Instructions to follow.
Below is a listing. Quote from it, exactly, the lines from the one containing "To install QGIS" down to the one containing "Choose Component, click", both ends included, and nothing else.
——
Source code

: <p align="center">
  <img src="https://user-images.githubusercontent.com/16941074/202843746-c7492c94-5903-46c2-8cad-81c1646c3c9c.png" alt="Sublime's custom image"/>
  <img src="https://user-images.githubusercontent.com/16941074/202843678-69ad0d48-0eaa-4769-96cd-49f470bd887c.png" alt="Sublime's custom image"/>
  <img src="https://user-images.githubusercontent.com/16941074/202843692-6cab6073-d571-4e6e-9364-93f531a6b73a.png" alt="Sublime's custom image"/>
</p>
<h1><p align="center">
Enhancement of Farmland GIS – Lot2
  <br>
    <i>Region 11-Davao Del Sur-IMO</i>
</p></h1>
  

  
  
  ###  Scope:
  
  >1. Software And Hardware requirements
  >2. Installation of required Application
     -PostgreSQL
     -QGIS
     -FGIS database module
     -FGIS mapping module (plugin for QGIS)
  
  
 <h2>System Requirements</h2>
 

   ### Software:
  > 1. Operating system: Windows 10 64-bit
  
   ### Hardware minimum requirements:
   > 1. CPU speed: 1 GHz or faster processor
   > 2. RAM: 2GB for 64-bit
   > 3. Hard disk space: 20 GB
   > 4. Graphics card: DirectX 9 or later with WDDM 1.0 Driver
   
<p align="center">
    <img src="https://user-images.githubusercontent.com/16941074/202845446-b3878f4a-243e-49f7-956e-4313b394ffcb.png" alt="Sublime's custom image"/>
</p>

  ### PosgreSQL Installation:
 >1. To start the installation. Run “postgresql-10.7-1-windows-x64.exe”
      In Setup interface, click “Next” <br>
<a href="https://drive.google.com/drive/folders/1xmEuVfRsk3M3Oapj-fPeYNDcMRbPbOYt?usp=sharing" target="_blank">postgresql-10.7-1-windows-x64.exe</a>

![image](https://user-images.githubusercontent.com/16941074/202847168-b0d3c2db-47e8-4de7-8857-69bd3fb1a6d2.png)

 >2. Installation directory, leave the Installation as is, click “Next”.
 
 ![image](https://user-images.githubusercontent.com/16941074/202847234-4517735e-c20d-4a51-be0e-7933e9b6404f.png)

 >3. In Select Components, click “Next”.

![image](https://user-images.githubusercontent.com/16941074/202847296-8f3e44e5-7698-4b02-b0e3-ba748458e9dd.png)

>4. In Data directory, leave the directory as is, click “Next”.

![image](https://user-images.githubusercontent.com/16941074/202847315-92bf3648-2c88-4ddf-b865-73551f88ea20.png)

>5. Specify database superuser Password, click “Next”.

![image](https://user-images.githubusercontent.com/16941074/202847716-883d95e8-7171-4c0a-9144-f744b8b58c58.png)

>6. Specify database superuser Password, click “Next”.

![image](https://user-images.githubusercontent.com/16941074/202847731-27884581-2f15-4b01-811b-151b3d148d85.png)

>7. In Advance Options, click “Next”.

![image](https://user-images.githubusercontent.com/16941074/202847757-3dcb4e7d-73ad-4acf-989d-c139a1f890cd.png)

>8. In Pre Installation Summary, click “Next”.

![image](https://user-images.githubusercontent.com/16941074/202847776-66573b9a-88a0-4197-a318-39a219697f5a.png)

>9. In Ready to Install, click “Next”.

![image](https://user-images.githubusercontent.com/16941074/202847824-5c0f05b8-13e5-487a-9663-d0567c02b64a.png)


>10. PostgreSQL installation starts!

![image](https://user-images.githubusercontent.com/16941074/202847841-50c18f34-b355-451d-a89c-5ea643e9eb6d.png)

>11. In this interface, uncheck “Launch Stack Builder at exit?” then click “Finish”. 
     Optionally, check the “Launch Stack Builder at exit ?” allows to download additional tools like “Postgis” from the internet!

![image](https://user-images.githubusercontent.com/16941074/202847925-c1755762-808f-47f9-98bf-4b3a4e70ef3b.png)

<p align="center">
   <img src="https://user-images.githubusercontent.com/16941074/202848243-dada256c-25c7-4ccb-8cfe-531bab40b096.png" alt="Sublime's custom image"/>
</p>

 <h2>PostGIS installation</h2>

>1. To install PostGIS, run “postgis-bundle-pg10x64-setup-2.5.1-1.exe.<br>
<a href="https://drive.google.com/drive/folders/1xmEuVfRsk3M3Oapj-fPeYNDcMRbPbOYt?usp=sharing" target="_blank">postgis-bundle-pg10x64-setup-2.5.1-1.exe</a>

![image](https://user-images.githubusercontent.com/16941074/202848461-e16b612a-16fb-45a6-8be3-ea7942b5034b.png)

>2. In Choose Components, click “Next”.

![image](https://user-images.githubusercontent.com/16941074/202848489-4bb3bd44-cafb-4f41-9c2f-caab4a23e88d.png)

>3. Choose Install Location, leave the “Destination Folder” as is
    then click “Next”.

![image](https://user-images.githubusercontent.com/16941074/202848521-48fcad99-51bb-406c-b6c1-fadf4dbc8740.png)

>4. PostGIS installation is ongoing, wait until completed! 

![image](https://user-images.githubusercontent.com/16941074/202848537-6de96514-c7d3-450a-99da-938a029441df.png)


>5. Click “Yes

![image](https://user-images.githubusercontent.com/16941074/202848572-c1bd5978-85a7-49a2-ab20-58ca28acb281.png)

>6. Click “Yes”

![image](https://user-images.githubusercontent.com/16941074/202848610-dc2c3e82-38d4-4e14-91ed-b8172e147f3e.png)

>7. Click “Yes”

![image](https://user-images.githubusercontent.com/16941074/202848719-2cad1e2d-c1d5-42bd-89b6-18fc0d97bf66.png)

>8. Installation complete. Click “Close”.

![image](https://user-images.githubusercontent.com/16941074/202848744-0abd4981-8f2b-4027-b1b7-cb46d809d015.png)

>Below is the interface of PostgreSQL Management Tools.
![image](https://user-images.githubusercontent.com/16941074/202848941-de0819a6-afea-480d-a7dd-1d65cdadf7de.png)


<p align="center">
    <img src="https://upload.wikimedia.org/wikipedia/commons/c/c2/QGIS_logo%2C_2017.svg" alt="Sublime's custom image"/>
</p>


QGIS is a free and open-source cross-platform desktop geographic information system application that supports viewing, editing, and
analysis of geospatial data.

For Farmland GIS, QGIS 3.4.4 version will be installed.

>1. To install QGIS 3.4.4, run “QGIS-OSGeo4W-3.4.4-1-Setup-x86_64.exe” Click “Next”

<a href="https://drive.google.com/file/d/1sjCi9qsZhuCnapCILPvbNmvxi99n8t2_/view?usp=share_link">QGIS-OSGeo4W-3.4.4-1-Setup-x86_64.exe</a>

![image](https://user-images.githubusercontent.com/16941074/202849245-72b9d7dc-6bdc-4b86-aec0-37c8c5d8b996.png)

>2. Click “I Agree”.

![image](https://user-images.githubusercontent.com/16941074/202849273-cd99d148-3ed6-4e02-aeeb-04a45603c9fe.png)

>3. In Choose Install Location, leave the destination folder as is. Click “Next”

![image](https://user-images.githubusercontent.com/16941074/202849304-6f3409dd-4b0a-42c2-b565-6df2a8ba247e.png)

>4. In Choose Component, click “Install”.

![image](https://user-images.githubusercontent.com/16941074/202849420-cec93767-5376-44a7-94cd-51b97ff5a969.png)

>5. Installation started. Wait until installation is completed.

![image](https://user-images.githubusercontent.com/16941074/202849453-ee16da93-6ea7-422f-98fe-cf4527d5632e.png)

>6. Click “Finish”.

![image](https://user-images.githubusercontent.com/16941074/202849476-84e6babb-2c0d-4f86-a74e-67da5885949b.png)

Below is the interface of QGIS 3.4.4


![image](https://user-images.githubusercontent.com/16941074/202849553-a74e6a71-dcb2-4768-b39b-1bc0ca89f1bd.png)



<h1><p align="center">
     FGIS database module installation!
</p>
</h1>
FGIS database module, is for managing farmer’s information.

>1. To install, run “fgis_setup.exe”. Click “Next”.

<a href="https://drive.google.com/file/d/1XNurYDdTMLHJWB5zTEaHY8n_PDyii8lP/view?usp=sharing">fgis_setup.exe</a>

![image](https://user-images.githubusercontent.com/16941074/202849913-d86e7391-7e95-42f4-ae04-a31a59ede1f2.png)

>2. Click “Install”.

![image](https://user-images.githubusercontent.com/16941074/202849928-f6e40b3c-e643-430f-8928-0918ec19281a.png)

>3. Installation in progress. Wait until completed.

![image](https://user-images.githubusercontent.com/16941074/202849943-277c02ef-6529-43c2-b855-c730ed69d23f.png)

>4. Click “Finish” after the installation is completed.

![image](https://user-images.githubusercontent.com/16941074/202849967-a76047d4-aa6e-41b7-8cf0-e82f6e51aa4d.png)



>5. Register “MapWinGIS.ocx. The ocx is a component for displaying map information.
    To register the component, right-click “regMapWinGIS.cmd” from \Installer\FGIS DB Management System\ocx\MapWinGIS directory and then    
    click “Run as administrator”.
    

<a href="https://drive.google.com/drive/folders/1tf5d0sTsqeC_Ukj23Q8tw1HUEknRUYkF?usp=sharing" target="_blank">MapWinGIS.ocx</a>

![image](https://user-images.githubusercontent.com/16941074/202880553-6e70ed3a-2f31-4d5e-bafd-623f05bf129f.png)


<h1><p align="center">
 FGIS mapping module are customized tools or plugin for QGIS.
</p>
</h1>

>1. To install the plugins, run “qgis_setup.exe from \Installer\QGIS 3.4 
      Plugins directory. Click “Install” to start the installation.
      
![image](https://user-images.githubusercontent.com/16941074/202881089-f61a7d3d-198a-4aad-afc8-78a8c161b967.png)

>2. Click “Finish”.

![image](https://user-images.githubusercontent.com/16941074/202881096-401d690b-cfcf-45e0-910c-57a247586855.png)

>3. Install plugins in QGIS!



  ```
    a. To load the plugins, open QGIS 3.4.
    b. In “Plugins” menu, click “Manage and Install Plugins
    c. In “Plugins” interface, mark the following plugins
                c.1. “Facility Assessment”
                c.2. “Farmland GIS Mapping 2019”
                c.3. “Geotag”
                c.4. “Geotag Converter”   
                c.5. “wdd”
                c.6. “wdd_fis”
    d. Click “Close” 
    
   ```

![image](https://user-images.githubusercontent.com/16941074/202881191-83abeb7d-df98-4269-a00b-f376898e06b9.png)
——
Task solution.
>1. To install QGIS 3.4.4, run “QGIS-OSGeo4W-3.4.4-1-Setup-x86_64.exe” Click “Next”

<a href="https://drive.google.com/file/d/1sjCi9qsZhuCnapCILPvbNmvxi99n8t2_/view?usp=share_link">QGIS-OSGeo4W-3.4.4-1-Setup-x86_64.exe</a>

![image](https://user-images.githubusercontent.com/16941074/202849245-72b9d7dc-6bdc-4b86-aec0-37c8c5d8b996.png)

>2. Click “I Agree”.

![image](https://user-images.githubusercontent.com/16941074/202849273-cd99d148-3ed6-4e02-aeeb-04a45603c9fe.png)

>3. In Choose Install Location, leave the destination folder as is. Click “Next”

![image](https://user-images.githubusercontent.com/16941074/202849304-6f3409dd-4b0a-42c2-b565-6df2a8ba247e.png)

>4. In Choose Component, click “Install”.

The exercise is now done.